DIRECTIONS FOR THIS TASK: Identify, in the records below, every line where the string "Zircon" appears, and copy each such line.

THE DATA:
━━━━
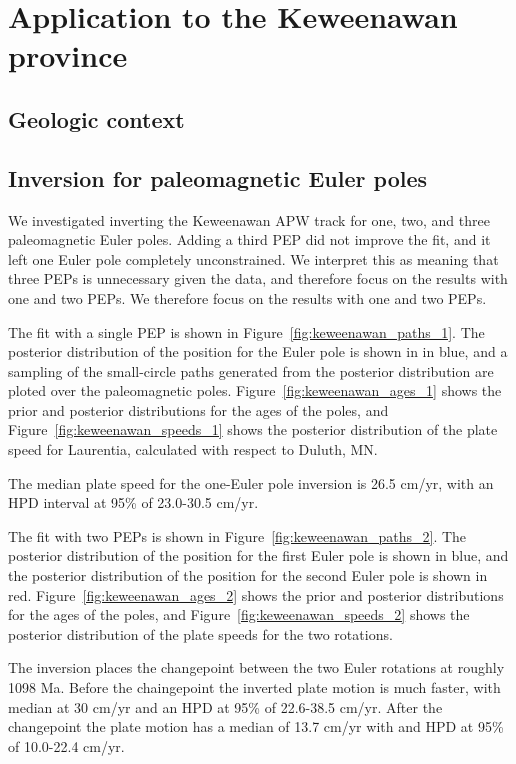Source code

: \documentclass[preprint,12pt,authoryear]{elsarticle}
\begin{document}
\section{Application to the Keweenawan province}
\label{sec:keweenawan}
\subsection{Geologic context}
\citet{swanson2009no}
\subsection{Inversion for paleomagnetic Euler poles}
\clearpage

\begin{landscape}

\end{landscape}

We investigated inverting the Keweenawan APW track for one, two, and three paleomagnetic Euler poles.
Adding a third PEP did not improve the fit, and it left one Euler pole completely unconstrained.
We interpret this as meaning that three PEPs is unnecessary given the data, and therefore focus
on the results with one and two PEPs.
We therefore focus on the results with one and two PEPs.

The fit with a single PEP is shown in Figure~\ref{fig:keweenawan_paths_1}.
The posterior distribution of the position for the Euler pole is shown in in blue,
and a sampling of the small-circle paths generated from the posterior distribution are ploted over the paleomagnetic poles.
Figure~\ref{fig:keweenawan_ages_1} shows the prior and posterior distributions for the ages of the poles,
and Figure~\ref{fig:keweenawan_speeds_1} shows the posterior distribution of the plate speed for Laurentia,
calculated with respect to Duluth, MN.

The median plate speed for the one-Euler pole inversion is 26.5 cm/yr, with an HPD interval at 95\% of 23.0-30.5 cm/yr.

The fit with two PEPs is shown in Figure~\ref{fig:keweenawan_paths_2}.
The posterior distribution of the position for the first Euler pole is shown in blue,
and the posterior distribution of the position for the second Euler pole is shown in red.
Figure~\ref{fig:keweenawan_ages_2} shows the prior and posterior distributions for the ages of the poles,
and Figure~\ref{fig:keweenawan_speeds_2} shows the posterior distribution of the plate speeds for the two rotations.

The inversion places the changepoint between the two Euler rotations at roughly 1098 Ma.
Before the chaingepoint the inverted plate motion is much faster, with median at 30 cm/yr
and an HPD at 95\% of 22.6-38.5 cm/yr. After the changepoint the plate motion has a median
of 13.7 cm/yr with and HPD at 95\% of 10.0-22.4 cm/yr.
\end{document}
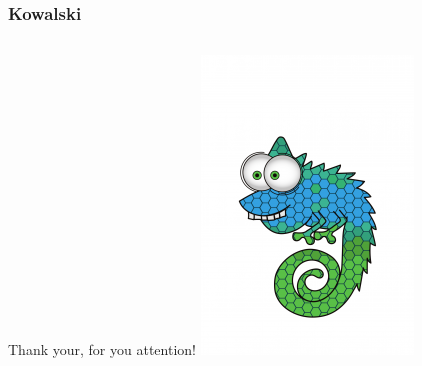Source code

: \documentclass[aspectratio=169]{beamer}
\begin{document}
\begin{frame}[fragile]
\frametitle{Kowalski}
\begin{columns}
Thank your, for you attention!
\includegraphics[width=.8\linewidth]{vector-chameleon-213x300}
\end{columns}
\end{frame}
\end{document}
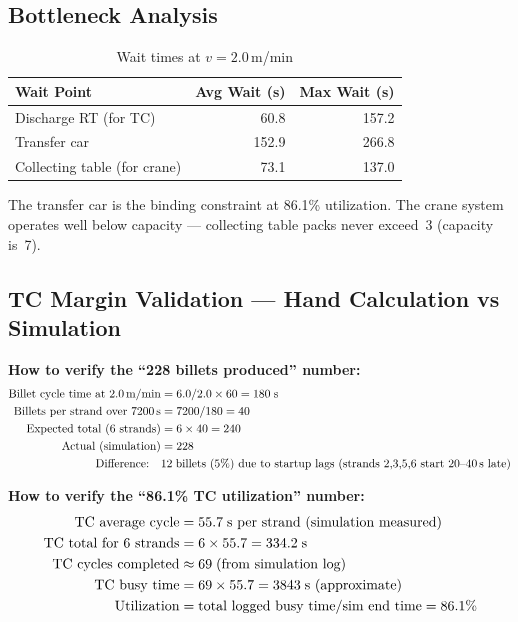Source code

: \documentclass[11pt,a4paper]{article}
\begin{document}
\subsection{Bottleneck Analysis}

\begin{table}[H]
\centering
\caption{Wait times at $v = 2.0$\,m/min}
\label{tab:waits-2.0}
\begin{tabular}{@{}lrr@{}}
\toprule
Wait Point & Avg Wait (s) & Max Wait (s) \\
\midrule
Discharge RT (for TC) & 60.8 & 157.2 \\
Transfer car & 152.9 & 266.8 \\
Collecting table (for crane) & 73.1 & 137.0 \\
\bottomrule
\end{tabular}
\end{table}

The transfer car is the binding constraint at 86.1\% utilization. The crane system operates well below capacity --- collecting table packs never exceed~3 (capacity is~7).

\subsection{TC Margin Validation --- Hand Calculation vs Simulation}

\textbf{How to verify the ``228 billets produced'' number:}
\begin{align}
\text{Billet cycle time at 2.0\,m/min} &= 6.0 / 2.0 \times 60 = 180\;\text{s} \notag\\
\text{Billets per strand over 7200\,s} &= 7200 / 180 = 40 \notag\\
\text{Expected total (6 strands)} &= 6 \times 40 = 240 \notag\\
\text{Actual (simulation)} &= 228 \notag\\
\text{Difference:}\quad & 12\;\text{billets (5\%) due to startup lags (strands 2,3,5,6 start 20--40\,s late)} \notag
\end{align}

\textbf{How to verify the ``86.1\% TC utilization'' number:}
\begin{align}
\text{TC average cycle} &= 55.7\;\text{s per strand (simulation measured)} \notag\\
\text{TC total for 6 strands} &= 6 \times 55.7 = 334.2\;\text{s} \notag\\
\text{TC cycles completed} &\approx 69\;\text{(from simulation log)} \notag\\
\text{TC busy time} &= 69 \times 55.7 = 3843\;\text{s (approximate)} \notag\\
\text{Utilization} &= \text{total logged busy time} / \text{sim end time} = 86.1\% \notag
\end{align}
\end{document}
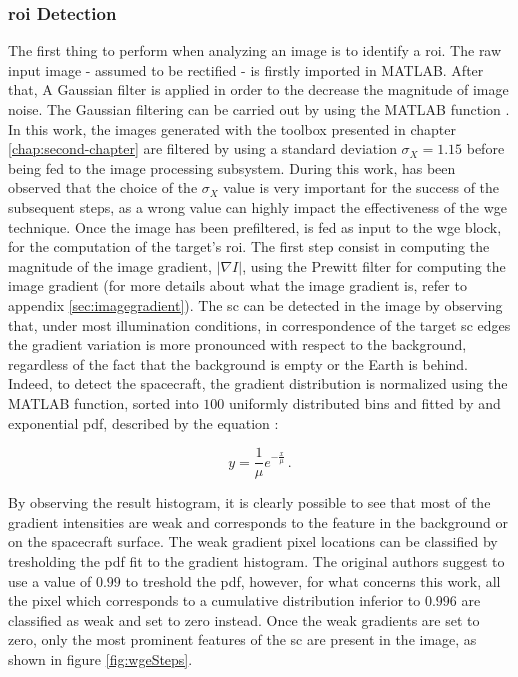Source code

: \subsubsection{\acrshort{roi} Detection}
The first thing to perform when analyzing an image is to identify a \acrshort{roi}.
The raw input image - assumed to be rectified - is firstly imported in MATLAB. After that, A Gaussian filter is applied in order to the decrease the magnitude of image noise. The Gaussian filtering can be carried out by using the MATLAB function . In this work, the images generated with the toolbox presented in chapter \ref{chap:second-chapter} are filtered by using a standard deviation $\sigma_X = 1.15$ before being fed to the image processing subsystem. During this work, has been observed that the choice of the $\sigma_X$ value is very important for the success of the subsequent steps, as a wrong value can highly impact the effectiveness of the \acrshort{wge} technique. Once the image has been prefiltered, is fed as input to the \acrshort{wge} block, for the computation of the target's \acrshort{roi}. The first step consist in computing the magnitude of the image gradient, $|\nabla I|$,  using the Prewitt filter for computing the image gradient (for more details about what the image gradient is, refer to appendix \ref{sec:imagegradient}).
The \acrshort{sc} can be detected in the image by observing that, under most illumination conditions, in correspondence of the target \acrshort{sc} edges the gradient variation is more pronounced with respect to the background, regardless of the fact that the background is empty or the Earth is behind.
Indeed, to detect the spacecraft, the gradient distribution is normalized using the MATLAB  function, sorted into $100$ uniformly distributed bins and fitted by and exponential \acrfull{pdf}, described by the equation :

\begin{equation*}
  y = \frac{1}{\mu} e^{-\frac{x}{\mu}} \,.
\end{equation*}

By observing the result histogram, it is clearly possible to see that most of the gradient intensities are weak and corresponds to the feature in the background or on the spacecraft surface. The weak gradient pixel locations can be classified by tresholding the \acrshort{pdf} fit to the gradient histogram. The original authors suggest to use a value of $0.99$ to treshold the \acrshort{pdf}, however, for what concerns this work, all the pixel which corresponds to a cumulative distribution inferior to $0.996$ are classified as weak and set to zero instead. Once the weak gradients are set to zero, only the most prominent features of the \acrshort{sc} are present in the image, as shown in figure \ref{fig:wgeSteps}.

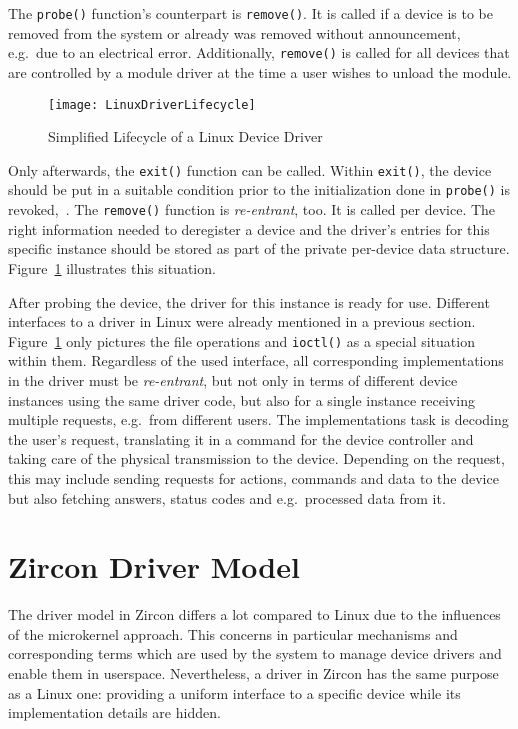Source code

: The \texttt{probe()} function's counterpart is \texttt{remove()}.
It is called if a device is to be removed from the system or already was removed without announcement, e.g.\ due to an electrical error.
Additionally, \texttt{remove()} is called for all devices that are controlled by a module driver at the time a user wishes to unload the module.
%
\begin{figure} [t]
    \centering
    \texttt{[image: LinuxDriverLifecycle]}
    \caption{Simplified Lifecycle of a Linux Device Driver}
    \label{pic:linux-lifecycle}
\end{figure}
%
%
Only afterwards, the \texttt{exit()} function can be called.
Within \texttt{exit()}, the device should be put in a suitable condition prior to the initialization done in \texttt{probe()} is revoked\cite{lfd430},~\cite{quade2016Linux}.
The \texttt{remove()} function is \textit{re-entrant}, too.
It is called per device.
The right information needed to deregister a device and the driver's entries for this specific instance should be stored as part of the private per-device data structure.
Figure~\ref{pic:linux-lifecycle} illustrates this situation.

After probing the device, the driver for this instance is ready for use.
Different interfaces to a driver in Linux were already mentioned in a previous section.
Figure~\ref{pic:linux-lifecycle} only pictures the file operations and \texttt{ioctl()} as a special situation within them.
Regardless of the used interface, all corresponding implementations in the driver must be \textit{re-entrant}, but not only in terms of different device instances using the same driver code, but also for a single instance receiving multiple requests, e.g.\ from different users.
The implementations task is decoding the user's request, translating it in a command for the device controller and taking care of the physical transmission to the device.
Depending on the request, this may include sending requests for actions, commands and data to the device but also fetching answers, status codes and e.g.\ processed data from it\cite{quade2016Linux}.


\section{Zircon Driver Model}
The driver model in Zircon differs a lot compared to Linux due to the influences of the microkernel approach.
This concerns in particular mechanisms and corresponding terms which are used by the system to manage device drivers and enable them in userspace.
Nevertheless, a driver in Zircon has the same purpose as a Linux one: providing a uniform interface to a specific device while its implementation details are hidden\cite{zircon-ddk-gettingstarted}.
━━━━
RESPONSE TO THIS TASK:
\section{Zircon Driver Model}
The driver model in Zircon differs a lot compared to Linux due to the influences of the microkernel approach.
Nevertheless, a driver in Zircon has the same purpose as a Linux one: providing a uniform interface to a specific device while its implementation details are hidden\cite{zircon-ddk-gettingstarted}.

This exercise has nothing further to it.